Recorded information
-- Opening Marker --

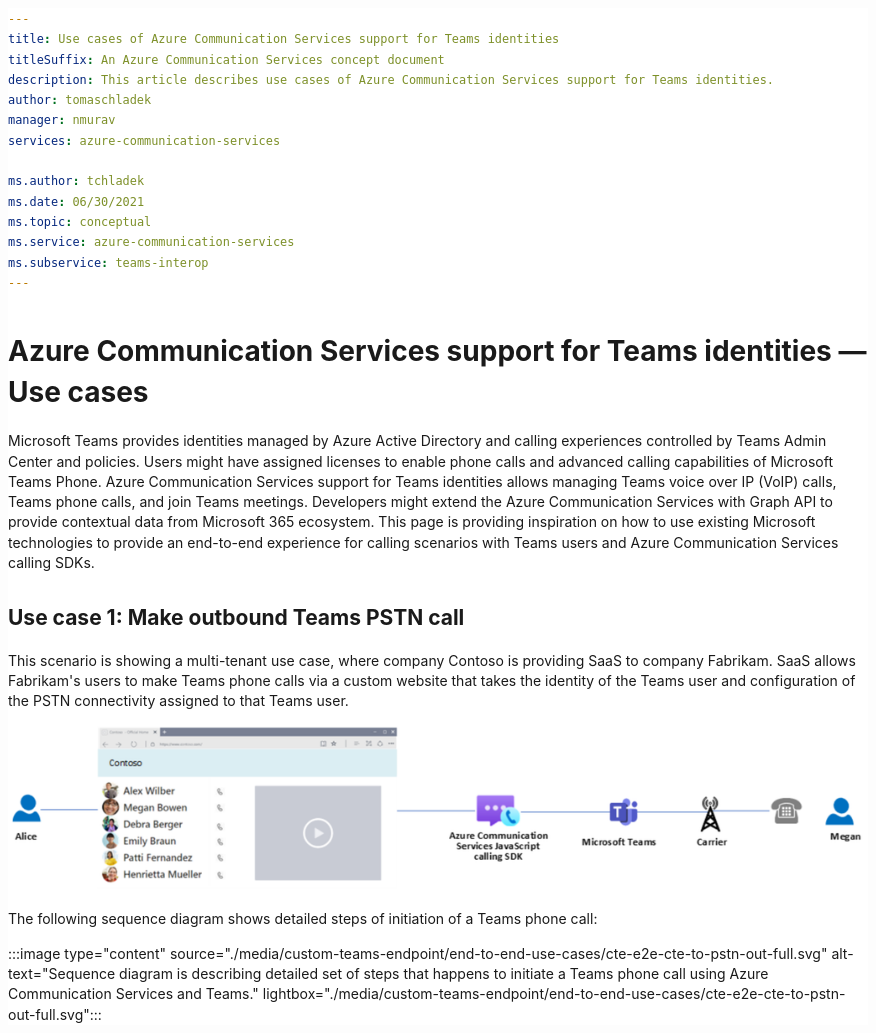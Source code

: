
 ```yaml
---
title: Use cases of Azure Communication Services support for Teams identities
titleSuffix: An Azure Communication Services concept document
description: This article describes use cases of Azure Communication Services support for Teams identities.
author: tomaschladek
manager: nmurav
services: azure-communication-services

ms.author: tchladek
ms.date: 06/30/2021
ms.topic: conceptual
ms.service: azure-communication-services
ms.subservice: teams-interop
---
```


# Azure Communication Services support for Teams identities — Use cases

Microsoft Teams provides identities managed by Azure Active Directory and calling experiences controlled by Teams Admin Center and policies. Users might have assigned licenses to enable phone calls and advanced calling capabilities of Microsoft Teams Phone. Azure Communication Services support for Teams identities allows managing Teams voice over IP (VoIP) calls, Teams phone calls, and join Teams meetings. Developers might extend the Azure Communication Services with Graph API to provide contextual data from Microsoft 365 ecosystem. This page is providing inspiration on how to use existing Microsoft technologies to provide an end-to-end experience for calling scenarios with Teams users and Azure Communication Services calling SDKs. 

## Use case 1: Make outbound Teams PSTN call
This scenario is showing a multi-tenant use case, where company Contoso is providing SaaS to company Fabrikam. SaaS allows Fabrikam's users to make Teams phone calls via a custom website that takes the identity of the Teams user and configuration of the PSTN connectivity assigned to that Teams user.

![Diagram is showing user experience of Alice making Teams phone call to customer Megan.](./media/custom-teams-endpoint/end-to-end-use-cases/cte-e2e-cte-to-pstn-out-overview.svg)

The following sequence diagram shows detailed steps of initiation of a Teams phone call:

:::image type="content" source="./media/custom-teams-endpoint/end-to-end-use-cases/cte-e2e-cte-to-pstn-out-full.svg" alt-text="Sequence diagram is describing detailed set of steps that happens to initiate a Teams phone call using Azure Communication Services and Teams." lightbox="./media/custom-teams-endpoint/end-to-end-use-cases/cte-e2e-cte-to-pstn-out-full.svg":::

-- Closing Marker --

Work task
Wherever a line in the records contains the word "experience", copy that line.

Completed exercise
Microsoft Teams provides identities managed by Azure Active Directory and calling experiences controlled by Teams Admin Center and policies. Users might have assigned licenses to enable phone calls and advanced calling capabilities of Microsoft Teams Phone. Azure Communication Services support for Teams identities allows managing Teams voice over IP (VoIP) calls, Teams phone calls, and join Teams meetings. Developers might extend the Azure Communication Services with Graph API to provide contextual data from Microsoft 365 ecosystem. This page is providing inspiration on how to use existing Microsoft technologies to provide an end-to-end experience for calling scenarios with Teams users and Azure Communication Services calling SDKs. 
![Diagram is showing user experience of Alice making Teams phone call to customer Megan.](./media/custom-teams-endpoint/end-to-end-use-cases/cte-e2e-cte-to-pstn-out-overview.svg)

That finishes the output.